## Your task
Keep to the lines from the one with "We have a tradition" through the end of the data, and write them out exactly.

## Plain-text document sources
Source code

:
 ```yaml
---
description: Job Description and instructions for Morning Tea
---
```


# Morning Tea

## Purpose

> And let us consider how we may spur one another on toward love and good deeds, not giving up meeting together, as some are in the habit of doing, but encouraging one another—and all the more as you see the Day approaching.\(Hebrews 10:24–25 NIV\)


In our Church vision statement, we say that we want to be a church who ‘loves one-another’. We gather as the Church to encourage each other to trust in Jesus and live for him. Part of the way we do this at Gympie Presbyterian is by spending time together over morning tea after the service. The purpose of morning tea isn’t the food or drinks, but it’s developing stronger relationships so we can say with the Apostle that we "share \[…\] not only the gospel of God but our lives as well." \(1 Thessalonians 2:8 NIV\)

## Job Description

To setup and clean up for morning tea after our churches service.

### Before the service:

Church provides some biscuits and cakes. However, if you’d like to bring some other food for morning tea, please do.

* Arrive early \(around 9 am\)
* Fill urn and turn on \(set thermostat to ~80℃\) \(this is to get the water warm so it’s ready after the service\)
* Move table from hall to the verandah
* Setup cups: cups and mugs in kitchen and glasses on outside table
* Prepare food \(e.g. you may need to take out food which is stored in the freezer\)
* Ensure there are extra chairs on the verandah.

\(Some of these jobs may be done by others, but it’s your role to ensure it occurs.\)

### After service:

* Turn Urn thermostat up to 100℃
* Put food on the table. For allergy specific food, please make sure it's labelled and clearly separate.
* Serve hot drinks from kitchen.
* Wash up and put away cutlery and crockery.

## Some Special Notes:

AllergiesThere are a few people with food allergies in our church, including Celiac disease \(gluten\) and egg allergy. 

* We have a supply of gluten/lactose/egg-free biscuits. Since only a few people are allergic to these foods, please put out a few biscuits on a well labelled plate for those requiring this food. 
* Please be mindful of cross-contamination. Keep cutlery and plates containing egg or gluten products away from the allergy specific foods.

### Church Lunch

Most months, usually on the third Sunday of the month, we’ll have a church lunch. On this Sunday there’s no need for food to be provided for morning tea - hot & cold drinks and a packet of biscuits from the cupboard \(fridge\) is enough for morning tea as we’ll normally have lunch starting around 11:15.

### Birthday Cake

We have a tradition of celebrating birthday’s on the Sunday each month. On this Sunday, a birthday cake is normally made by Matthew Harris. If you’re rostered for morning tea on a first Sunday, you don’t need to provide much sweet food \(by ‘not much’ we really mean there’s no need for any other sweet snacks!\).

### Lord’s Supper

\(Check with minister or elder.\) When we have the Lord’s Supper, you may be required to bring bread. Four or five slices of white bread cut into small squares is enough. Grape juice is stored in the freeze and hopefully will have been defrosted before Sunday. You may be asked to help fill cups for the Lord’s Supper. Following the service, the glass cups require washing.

## Reply
We have a tradition of celebrating birthday’s on the Sunday each month. On this Sunday, a birthday cake is normally made by Matthew Harris. If you’re rostered for morning tea on a first Sunday, you don’t need to provide much sweet food \(by ‘not much’ we really mean there’s no need for any other sweet snacks!\).

### Lord’s Supper

\(Check with minister or elder.\) When we have the Lord’s Supper, you may be required to bring bread. Four or five slices of white bread cut into small squares is enough. Grape juice is stored in the freeze and hopefully will have been defrosted before Sunday. You may be asked to help fill cups for the Lord’s Supper. Following the service, the glass cups require washing.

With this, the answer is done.